Terkadang mereka melakukan pembunuhan itu dengan kekejaman yang tiada taranya. Misalnya jika seseorang yang pulang dari perantauan mendapatkan anak perempuannya sudah remaja, maka pembunuhan itu tetap dijalankan meskipun anaknya yang sudah mengerti nasib yang akan dijalaninya terus menangis dan merota-ronta. Adakalanya pembunuhan dilakukan dengan melemparkan anak perempuan dari lereng gunung ke dalam jurang.
Budaya Zina
Zina bukanlah hal langka dan tabu bagi Bangsa Arab pada zaman jahiliyah. Menurut budaya mereka, seorang laki-laki boleh mengambil beberapa teman wanita untuk menikmati hidup bersama tanpa akad nikah. Demikian pula, seorang wanita bisa hidup bersama beberapa teman laki-laki. Terkadang mereka juga memaksa wanita untuk berzina. Ibnu Abbas mengatakan bahwa orang-orang Arab jahiliyah suka mengkomersilkan budak-budak wanita mereka dalam perzinaan.
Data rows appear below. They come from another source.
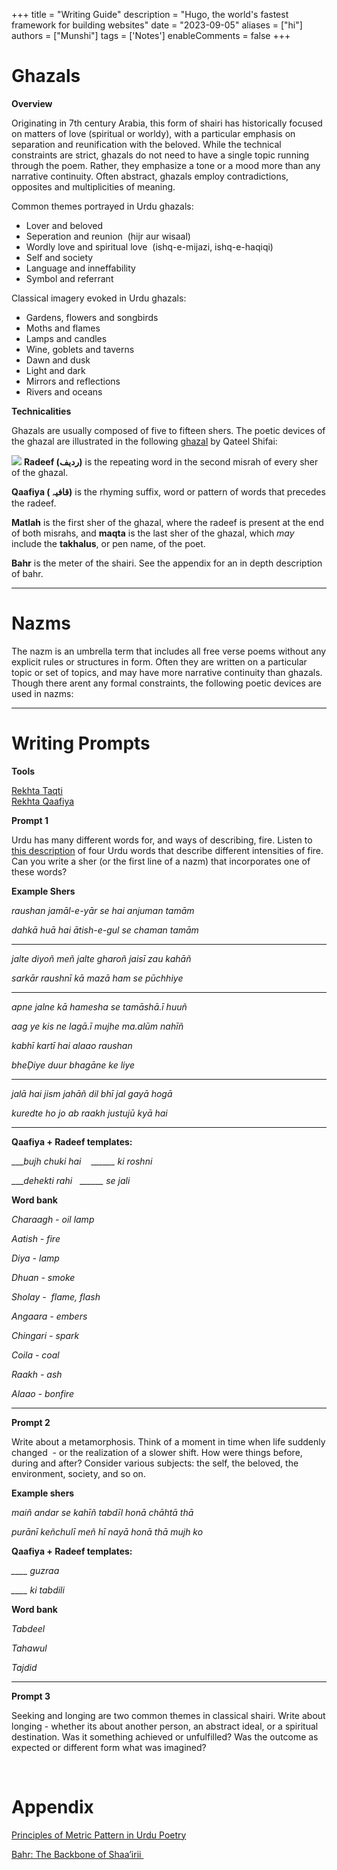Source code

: +++
title = "Writing Guide"
description = "Hugo, the world's fastest framework for building websites"
date = "2023-09-05"
aliases = ["hi"]
authors = ["Munshi"]
tags = ['Notes']
enableComments = false
+++

# **Ghazals**

 **Overview**


Originating in 7th century Arabia, this form of shairi has historically focused on matters of love (spiritual or worldy), with a particular emphasis on separation and reunification with the beloved. While the technical constraints are strict, ghazals do not need to have a single topic running through the poem. Rather, they emphasize a tone or a mood more than any narrative continuity. Often abstract, ghazals employ contradictions, opposites and multiplicities of meaning.

Common themes portrayed in Urdu ghazals:

- Lover and beloved
- Seperation and reunion  (hijr aur wisaal)
- Wordly love and spiritual love  (ishq-e-mijazi, ishq-e-haqiqi)
- Self and society 
- Language and inneffability
- Symbol and referrant 


Classical imagery evoked in Urdu ghazals:

- Gardens, flowers and songbirds
- Moths and flames
- Lamps and candles
- Wine, goblets and taverns
- Dawn and dusk
- Light and dark
- Mirrors and reflections
- Rivers and oceans 


**Technicalities**


Ghazals are usually composed of five to fifteen shers. The poetic devices of the ghazal are illustrated in the following [ghazal](https://www.rekhta.org/ghazals/haalaat-ke-qadmon-pe-qalandar-nahiin-girtaa-qateel-shifai-ghazals?sort=popularity-desc) by Qateel Shifai:

![](https://lh6.googleusercontent.com/L-kfLNTCQnSQdAoxay325CMvJtiNNPinkPEvROFCnwfw8gmiTpKHNlinstsQ9avhVpidSk9Qppu3vYZWQVRdGFvGTW1Lf7MInCBZisftjeq_QuDYxcRbwEtKSaN8UwuqrqLy7VO4KncZYJPIoLDLcHY)
**Radeef (ردیف)** is the repeating word in the second misrah of every sher of the ghazal.

**Qaafiya ( قافیہ)** is the rhyming suffix, word or pattern of words that precedes the radeef.   

**Matlah** is the first sher of the ghazal, where the radeef is present at the end of both misrahs, and **maqta** is the last sher of the ghazal, which _may_ include the **takhalus**, or pen name, of the poet.

**Bahr** is the meter of the shairi. See the appendix for an in depth description of bahr.

****

# **Nazms**

The nazm is an umbrella term that includes all free verse poems without any explicit rules or structures in form. Often they are written on a particular topic or set of topics, and may have more narrative continuity than ghazals. Though there arent any formal constraints, the following poetic devices are used in nazms:

****


# **Writing Prompts**

**Tools**

[Rekhta Taqti](https://rekhta.org/taqti?_ga=2.255774862.709840738.1690219100-1413768492.1688071477) \
[Rekhta Qaafiya](https://www.rekhta.org/qaafiya)

**Prompt 1** 

Urdu has many different words for, and ways of describing, fire. Listen to [this description](https://open.spotify.com/episode/5Tv4XP2gZK02r5jso3m6zK?si=7665e4c3621149d3) of four Urdu words that describe different intensities of fire. Can you write a sher (or the first line of a nazm) that incorporates one of these words? 

**Example Shers**

_raushan jamāl-e-yār se hai anjuman tamām_

_dahkā huā hai ātish-e-gul se chaman tamām_

****

_jalte diyoñ meñ jalte gharoñ jaisī zau kahāñ_

_sarkār raushnī kā mazā ham se pūchhiye_

****

_apne jalne kā hamesha se tamāshā.ī huuñ_

_aag ye kis ne lagā.ī mujhe ma.alūm nahīñ_

_kabhī kartī hai alaao raushan_

_bheḌiye duur bhagāne ke liye_

****

_jalā hai jism jahāñ dil bhī jal gayā hogā_

_kuredte ho jo ab raakh justujū kyā hai_

****

**Qaafiya + Radeef templates:**

____bujh chuki hai_    __\_\_\_\_\_ ki roshni_

____dehekti rahi_   __\_\_\_\_\_ se jali_


**Word bank**

_Charaagh - oil lamp_

_Aatish - fire_

_Diya - lamp_

_Dhuan - smoke_

_Sholay -  flame, flash_

_Angaara - embers_

_Chingari - spark_

_Coila - coal_

_Raakh - ash_

_Alaao - bonfire_

****


**Prompt 2** 

Write about a metamorphosis. Think of a moment in time when life suddenly changed  - or the realization of a slower shift. How were things before, during and after? Consider various subjects: the self, the beloved, the environment, society, and so on. 


**Example shers**

_maiñ andar se kahīñ tabdīl honā chāhtā thā_ 

_purānī keñchulī meñ hī nayā honā thā mujh ko_ 


**Qaafiya + Radeef templates:**

_\_\_\_\_ guzraa_

_\_\_\_\_ ki tabdili_ 


**Word bank**


_Tabdeel_

_Tahawul_

_Tajdid_ 

****


**Prompt 3**

Seeking and longing are two common themes in classical shairi. Write about longing - whether its about another person, an abstract ideal, or a spiritual destination. Was it something achieved or unfulfilled? Was the outcome as expected or different form what was imagined? 

<br> 

# **Appendix**

[Principles of Metric Pattern in Urdu Poetry](https://www.rekhta.org/Ilm-E-Arooz)

[Bahr: The Backbone of Shaa’irii ](https://alt.language.urdu.poetry.narkive.com/5JKvFNfp/urdu-bahrs-structure-and-history)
Tentang pernikahan, Ummul MukmininAisyah Radhiyallahu ‘anha menerangkan sebagai berikut. “Pernikahan zaman jahiliyah terbagi dalam empat macam. Pertama, ada pernikahan seperti dilakukan orang zaman sekarang. Seseorang meminang calon istri kepada walinya lalu membayar maskawinnya dan menikahinya. Kedua, nikah istibdha‘, yaitu seseorang menyuruh istrinya untuk berhubungan seks dengan laki-laki lain sampai wanita itu hamil. Setelah hamil, barulah suaminya menggaulinya lagi jika mau. Hal ini dilakukan si suami untuk memperoleh keturunan yang baik dari laki-laki lain tadi. Ketiga, sekelompok laki-laki terdiri kurang dari sepuluh orang sama-sama berhubungan seks dengan seorang wanita. Apabila wanita itu hamil lalu melahirkan, maka para lelaki tadi dikumpulkan. Si wanita memilih salah seorang di antara mereka yang pantas menjadi ayah dari anaknya tanpa boleh membantah. Keempat, pernikahan model wanita pelacur. Ia memancangkan bendera sebagai tanda di depan pintu rumahnya. Para lelaki yang ingin berhubungan seks dengannya mendatanginya. Apabila wanita itu hamil dan melahirkan anaknya, maka para lelaki tadi berkumpul, lalu si wanita menunjuk siapa yang harus menjadi ayah bagi si anak tanpa boleh membantah.” (HR. Bukhari bab Nikah) (Abul Hasan Ali An-Nadwi, Islam Membangun Peradaban Dunia, hlm. 93-97). Wallahu a‘alam.